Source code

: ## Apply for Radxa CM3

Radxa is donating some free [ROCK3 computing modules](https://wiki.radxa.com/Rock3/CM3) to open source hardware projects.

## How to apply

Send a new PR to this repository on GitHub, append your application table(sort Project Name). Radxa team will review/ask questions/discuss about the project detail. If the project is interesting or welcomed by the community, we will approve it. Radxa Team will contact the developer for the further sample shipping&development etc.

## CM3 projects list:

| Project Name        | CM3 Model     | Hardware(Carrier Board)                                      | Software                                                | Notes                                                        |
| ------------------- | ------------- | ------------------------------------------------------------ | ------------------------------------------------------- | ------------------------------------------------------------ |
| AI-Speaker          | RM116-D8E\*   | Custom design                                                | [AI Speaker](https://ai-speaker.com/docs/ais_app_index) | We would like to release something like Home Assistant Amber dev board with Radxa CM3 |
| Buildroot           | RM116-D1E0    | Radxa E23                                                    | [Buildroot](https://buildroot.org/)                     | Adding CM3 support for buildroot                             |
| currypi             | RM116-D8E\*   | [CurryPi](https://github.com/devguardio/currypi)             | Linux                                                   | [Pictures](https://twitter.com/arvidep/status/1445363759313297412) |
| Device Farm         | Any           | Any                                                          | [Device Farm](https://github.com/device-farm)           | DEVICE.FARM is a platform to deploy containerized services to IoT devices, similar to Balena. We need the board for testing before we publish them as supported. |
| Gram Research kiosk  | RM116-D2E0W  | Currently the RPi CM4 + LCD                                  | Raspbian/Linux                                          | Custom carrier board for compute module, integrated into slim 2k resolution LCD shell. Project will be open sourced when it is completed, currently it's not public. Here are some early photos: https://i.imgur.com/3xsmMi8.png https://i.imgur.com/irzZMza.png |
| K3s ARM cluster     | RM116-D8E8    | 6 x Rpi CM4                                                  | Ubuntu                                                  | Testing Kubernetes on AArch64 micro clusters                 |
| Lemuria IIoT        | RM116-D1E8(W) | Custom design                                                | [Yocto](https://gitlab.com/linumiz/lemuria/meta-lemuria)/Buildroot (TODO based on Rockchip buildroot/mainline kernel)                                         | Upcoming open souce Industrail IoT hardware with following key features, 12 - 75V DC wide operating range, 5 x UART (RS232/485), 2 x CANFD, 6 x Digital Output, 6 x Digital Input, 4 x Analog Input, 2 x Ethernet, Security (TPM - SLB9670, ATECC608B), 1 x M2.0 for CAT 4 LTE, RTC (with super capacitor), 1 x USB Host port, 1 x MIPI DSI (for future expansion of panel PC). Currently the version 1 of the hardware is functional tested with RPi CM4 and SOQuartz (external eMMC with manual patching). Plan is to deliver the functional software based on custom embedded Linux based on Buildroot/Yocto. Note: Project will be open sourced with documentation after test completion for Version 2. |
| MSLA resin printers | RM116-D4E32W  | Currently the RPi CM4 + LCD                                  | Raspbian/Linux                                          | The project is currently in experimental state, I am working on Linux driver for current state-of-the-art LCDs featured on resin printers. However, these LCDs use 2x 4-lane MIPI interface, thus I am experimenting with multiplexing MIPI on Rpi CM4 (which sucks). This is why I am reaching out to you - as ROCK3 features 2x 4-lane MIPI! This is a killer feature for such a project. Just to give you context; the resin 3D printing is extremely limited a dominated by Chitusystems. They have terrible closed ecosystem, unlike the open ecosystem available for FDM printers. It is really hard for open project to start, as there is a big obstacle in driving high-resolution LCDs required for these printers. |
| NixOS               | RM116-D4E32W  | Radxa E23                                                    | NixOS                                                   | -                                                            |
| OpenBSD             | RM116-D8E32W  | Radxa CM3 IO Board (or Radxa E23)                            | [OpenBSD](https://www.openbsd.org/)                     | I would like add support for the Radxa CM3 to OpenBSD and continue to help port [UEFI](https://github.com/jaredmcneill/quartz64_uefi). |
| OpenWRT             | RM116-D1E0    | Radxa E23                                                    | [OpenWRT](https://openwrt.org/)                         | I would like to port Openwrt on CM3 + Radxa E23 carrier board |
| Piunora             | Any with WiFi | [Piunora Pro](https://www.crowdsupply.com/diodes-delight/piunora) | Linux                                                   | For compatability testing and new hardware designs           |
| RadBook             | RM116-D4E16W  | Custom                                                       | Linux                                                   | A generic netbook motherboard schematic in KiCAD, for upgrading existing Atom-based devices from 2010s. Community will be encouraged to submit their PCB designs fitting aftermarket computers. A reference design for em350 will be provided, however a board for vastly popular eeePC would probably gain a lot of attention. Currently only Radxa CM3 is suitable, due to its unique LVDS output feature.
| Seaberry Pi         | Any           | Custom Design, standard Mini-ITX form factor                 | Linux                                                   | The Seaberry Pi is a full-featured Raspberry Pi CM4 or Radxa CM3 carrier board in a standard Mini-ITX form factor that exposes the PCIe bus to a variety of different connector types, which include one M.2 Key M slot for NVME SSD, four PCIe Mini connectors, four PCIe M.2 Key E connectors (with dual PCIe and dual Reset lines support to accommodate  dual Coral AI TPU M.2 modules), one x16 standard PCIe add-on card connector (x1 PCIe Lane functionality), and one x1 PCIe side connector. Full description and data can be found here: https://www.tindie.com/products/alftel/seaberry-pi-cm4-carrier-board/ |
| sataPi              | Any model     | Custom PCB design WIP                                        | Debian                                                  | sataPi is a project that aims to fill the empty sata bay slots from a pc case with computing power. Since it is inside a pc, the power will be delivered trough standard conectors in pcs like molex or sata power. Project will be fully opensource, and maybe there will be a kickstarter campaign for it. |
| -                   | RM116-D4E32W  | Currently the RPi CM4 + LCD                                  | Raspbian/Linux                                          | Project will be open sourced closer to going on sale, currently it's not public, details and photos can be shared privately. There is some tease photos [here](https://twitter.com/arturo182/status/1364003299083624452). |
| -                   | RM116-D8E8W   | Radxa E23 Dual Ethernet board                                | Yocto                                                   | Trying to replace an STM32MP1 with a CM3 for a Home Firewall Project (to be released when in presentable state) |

━━━━

> _Task objective_
Using the word "designs" as the filter, copy each matching line from the material.

> _Task answer_
| Piunora             | Any with WiFi | [Piunora Pro](https://www.crowdsupply.com/diodes-delight/piunora) | Linux                                                   | For compatability testing and new hardware designs           |
| RadBook             | RM116-D4E16W  | Custom                                                       | Linux                                                   | A generic netbook motherboard schematic in KiCAD, for upgrading existing Atom-based devices from 2010s. Community will be encouraged to submit their PCB designs fitting aftermarket computers. A reference design for em350 will be provided, however a board for vastly popular eeePC would probably gain a lot of attention. Currently only Radxa CM3 is suitable, due to its unique LVDS output feature.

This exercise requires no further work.